START Materials provided

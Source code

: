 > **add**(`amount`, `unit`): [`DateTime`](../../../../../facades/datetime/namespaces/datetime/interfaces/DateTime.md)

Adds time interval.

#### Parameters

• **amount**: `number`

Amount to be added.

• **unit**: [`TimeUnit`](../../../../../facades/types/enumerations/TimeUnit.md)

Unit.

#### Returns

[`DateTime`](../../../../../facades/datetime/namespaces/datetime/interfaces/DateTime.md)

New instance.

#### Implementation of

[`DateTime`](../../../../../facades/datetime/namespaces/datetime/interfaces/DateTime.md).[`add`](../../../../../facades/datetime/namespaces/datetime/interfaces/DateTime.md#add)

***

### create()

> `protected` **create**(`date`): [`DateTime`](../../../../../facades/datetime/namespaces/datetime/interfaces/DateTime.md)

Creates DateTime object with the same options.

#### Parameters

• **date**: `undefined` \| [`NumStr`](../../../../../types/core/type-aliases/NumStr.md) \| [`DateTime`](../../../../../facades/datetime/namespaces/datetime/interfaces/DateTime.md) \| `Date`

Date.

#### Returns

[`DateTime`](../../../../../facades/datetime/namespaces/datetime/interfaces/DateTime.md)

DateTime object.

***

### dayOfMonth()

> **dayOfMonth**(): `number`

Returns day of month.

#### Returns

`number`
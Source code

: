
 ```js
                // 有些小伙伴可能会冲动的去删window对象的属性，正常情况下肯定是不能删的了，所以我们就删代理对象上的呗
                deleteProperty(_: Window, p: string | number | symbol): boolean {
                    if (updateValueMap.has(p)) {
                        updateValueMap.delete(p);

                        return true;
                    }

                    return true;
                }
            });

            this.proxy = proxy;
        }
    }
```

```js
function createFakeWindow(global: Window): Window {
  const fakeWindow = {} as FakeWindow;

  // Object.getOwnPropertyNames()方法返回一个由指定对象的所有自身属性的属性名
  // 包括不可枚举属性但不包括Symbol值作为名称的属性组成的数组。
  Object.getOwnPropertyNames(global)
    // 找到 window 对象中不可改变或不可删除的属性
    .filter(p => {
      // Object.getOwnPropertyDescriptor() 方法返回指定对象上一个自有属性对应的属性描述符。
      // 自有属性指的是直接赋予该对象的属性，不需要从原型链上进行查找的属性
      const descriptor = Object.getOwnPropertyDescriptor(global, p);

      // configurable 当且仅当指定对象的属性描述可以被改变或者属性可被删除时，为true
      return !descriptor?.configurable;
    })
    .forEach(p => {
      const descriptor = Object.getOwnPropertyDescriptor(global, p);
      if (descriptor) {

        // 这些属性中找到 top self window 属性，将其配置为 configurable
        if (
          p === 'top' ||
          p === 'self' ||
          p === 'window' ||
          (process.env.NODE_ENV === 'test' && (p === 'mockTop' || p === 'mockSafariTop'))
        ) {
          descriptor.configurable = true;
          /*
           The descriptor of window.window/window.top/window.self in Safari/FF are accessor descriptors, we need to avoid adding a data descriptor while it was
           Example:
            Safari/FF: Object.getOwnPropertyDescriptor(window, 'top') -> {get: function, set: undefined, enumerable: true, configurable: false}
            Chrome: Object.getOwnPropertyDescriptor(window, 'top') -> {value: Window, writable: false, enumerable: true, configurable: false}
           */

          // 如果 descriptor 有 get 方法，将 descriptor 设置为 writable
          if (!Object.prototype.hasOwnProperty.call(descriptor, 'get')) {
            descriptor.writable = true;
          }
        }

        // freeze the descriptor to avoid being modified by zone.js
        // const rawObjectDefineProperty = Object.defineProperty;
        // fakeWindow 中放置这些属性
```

END Materials provided

Requirement:
Every line above that has the string "avoid" needs to be copied.

Solution to this problem:
           The descriptor of window.window/window.top/window.self in Safari/FF are accessor descriptors, we need to avoid adding a data descriptor while it was
        // freeze the descriptor to avoid being modified by zone.js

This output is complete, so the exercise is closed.